We believe that EVERY child has the potential to be a creative writer. Our mission is to enable children to immerse themselves fully into a text through the use of drama and storytelling so that they embrace  literature in its many forms.


At Catton Grove, we teach writing through the ‘Talk for Writing’ approach, developed by the author Pie Corbett. This is used from Nursery through to Year 6 and is fundamentally based on the key principles of how children learn. Talk for Writing enables children to imitate the key language they need orally before reading and analysing it, and then writing their own version.  Through its fun and interactive teaching it enables children of all ages and abilities to learn to write a wide range of fiction, non-fiction and poetry.

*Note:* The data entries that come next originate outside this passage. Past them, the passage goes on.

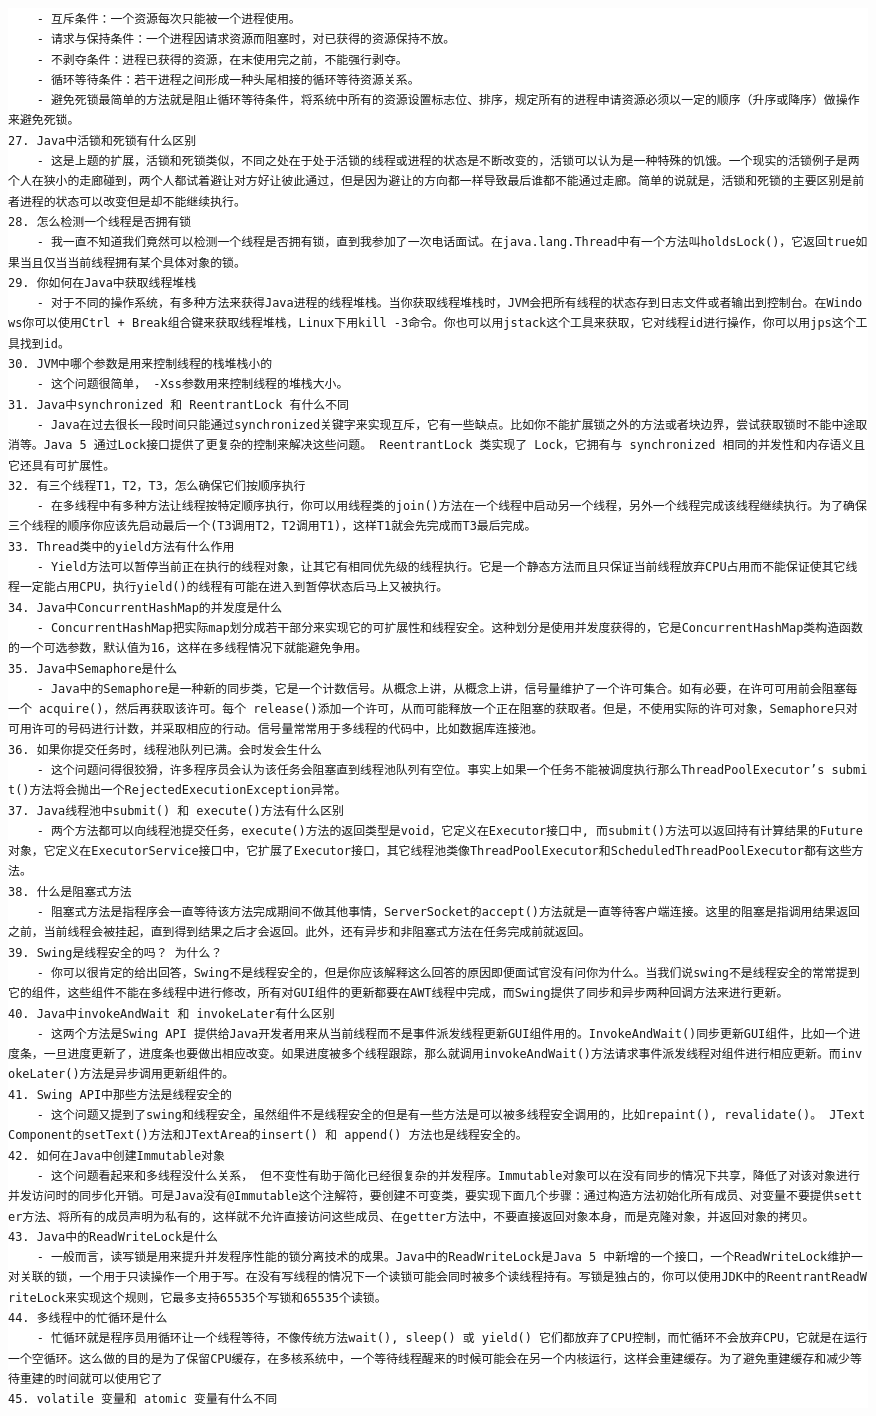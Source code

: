         - 互斥条件：一个资源每次只能被一个进程使用。
        - 请求与保持条件：一个进程因请求资源而阻塞时，对已获得的资源保持不放。
        - 不剥夺条件：进程已获得的资源，在末使用完之前，不能强行剥夺。
        - 循环等待条件：若干进程之间形成一种头尾相接的循环等待资源关系。
        - 避免死锁最简单的方法就是阻止循环等待条件，将系统中所有的资源设置标志位、排序，规定所有的进程申请资源必须以一定的顺序（升序或降序）做操作来避免死锁。
	27. Java中活锁和死锁有什么区别
		- 这是上题的扩展，活锁和死锁类似，不同之处在于处于活锁的线程或进程的状态是不断改变的，活锁可以认为是一种特殊的饥饿。一个现实的活锁例子是两个人在狭小的走廊碰到，两个人都试着避让对方好让彼此通过，但是因为避让的方向都一样导致最后谁都不能通过走廊。简单的说就是，活锁和死锁的主要区别是前者进程的状态可以改变但是却不能继续执行。
	28. 怎么检测一个线程是否拥有锁
		- 我一直不知道我们竟然可以检测一个线程是否拥有锁，直到我参加了一次电话面试。在java.lang.Thread中有一个方法叫holdsLock()，它返回true如果当且仅当当前线程拥有某个具体对象的锁。
	29. 你如何在Java中获取线程堆栈
		- 对于不同的操作系统，有多种方法来获得Java进程的线程堆栈。当你获取线程堆栈时，JVM会把所有线程的状态存到日志文件或者输出到控制台。在Windows你可以使用Ctrl + Break组合键来获取线程堆栈，Linux下用kill -3命令。你也可以用jstack这个工具来获取，它对线程id进行操作，你可以用jps这个工具找到id。
	30. JVM中哪个参数是用来控制线程的栈堆栈小的
		- 这个问题很简单， -Xss参数用来控制线程的堆栈大小。
	31. Java中synchronized 和 ReentrantLock 有什么不同
		- Java在过去很长一段时间只能通过synchronized关键字来实现互斥，它有一些缺点。比如你不能扩展锁之外的方法或者块边界，尝试获取锁时不能中途取消等。Java 5 通过Lock接口提供了更复杂的控制来解决这些问题。 ReentrantLock 类实现了 Lock，它拥有与 synchronized 相同的并发性和内存语义且它还具有可扩展性。
	32. 有三个线程T1，T2，T3，怎么确保它们按顺序执行
		- 在多线程中有多种方法让线程按特定顺序执行，你可以用线程类的join()方法在一个线程中启动另一个线程，另外一个线程完成该线程继续执行。为了确保三个线程的顺序你应该先启动最后一个(T3调用T2，T2调用T1)，这样T1就会先完成而T3最后完成。
	33. Thread类中的yield方法有什么作用
		- Yield方法可以暂停当前正在执行的线程对象，让其它有相同优先级的线程执行。它是一个静态方法而且只保证当前线程放弃CPU占用而不能保证使其它线程一定能占用CPU，执行yield()的线程有可能在进入到暂停状态后马上又被执行。
	34. Java中ConcurrentHashMap的并发度是什么
		- ConcurrentHashMap把实际map划分成若干部分来实现它的可扩展性和线程安全。这种划分是使用并发度获得的，它是ConcurrentHashMap类构造函数的一个可选参数，默认值为16，这样在多线程情况下就能避免争用。
	35. Java中Semaphore是什么
		- Java中的Semaphore是一种新的同步类，它是一个计数信号。从概念上讲，从概念上讲，信号量维护了一个许可集合。如有必要，在许可可用前会阻塞每一个 acquire()，然后再获取该许可。每个 release()添加一个许可，从而可能释放一个正在阻塞的获取者。但是，不使用实际的许可对象，Semaphore只对可用许可的号码进行计数，并采取相应的行动。信号量常常用于多线程的代码中，比如数据库连接池。
	36. 如果你提交任务时，线程池队列已满。会时发会生什么
		- 这个问题问得很狡猾，许多程序员会认为该任务会阻塞直到线程池队列有空位。事实上如果一个任务不能被调度执行那么ThreadPoolExecutor’s submit()方法将会抛出一个RejectedExecutionException异常。
	37. Java线程池中submit() 和 execute()方法有什么区别
		- 两个方法都可以向线程池提交任务，execute()方法的返回类型是void，它定义在Executor接口中, 而submit()方法可以返回持有计算结果的Future对象，它定义在ExecutorService接口中，它扩展了Executor接口，其它线程池类像ThreadPoolExecutor和ScheduledThreadPoolExecutor都有这些方法。
	38. 什么是阻塞式方法
		- 阻塞式方法是指程序会一直等待该方法完成期间不做其他事情，ServerSocket的accept()方法就是一直等待客户端连接。这里的阻塞是指调用结果返回之前，当前线程会被挂起，直到得到结果之后才会返回。此外，还有异步和非阻塞式方法在任务完成前就返回。
	39. Swing是线程安全的吗？ 为什么？
		- 你可以很肯定的给出回答，Swing不是线程安全的，但是你应该解释这么回答的原因即便面试官没有问你为什么。当我们说swing不是线程安全的常常提到它的组件，这些组件不能在多线程中进行修改，所有对GUI组件的更新都要在AWT线程中完成，而Swing提供了同步和异步两种回调方法来进行更新。
	40. Java中invokeAndWait 和 invokeLater有什么区别
		- 这两个方法是Swing API 提供给Java开发者用来从当前线程而不是事件派发线程更新GUI组件用的。InvokeAndWait()同步更新GUI组件，比如一个进度条，一旦进度更新了，进度条也要做出相应改变。如果进度被多个线程跟踪，那么就调用invokeAndWait()方法请求事件派发线程对组件进行相应更新。而invokeLater()方法是异步调用更新组件的。
	41. Swing API中那些方法是线程安全的
		- 这个问题又提到了swing和线程安全，虽然组件不是线程安全的但是有一些方法是可以被多线程安全调用的，比如repaint(), revalidate()。 JTextComponent的setText()方法和JTextArea的insert() 和 append() 方法也是线程安全的。
	42. 如何在Java中创建Immutable对象
		- 这个问题看起来和多线程没什么关系， 但不变性有助于简化已经很复杂的并发程序。Immutable对象可以在没有同步的情况下共享，降低了对该对象进行并发访问时的同步化开销。可是Java没有@Immutable这个注解符，要创建不可变类，要实现下面几个步骤：通过构造方法初始化所有成员、对变量不要提供setter方法、将所有的成员声明为私有的，这样就不允许直接访问这些成员、在getter方法中，不要直接返回对象本身，而是克隆对象，并返回对象的拷贝。
	43. Java中的ReadWriteLock是什么
		- 一般而言，读写锁是用来提升并发程序性能的锁分离技术的成果。Java中的ReadWriteLock是Java 5 中新增的一个接口，一个ReadWriteLock维护一对关联的锁，一个用于只读操作一个用于写。在没有写线程的情况下一个读锁可能会同时被多个读线程持有。写锁是独占的，你可以使用JDK中的ReentrantReadWriteLock来实现这个规则，它最多支持65535个写锁和65535个读锁。
	44. 多线程中的忙循环是什么
		- 忙循环就是程序员用循环让一个线程等待，不像传统方法wait(), sleep() 或 yield() 它们都放弃了CPU控制，而忙循环不会放弃CPU，它就是在运行一个空循环。这么做的目的是为了保留CPU缓存，在多核系统中，一个等待线程醒来的时候可能会在另一个内核运行，这样会重建缓存。为了避免重建缓存和减少等待重建的时间就可以使用它了
	45. volatile 变量和 atomic 变量有什么不同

Talk for Writing has three stages known as the 3 I’s:


Imitation, Innovation and Invention.


These stages which work together to develop knowledge, confidence and independence in writing:


Each unit starts with a ‘cold write’ where we assess the children’s understanding of specific text types without any initial teaching. The aim of this is to see what the children can do independently at the start of a unit, drawing on their prior learning.  Following this assessment, each child receives individual targets to work on and the planning will be adapted to meet the needs of the class and individual pupils. Each unit ends with a ‘hot write'; where they apply all of the skills they have learnt and are assessed against the toolkit for that text type as well as their individual target.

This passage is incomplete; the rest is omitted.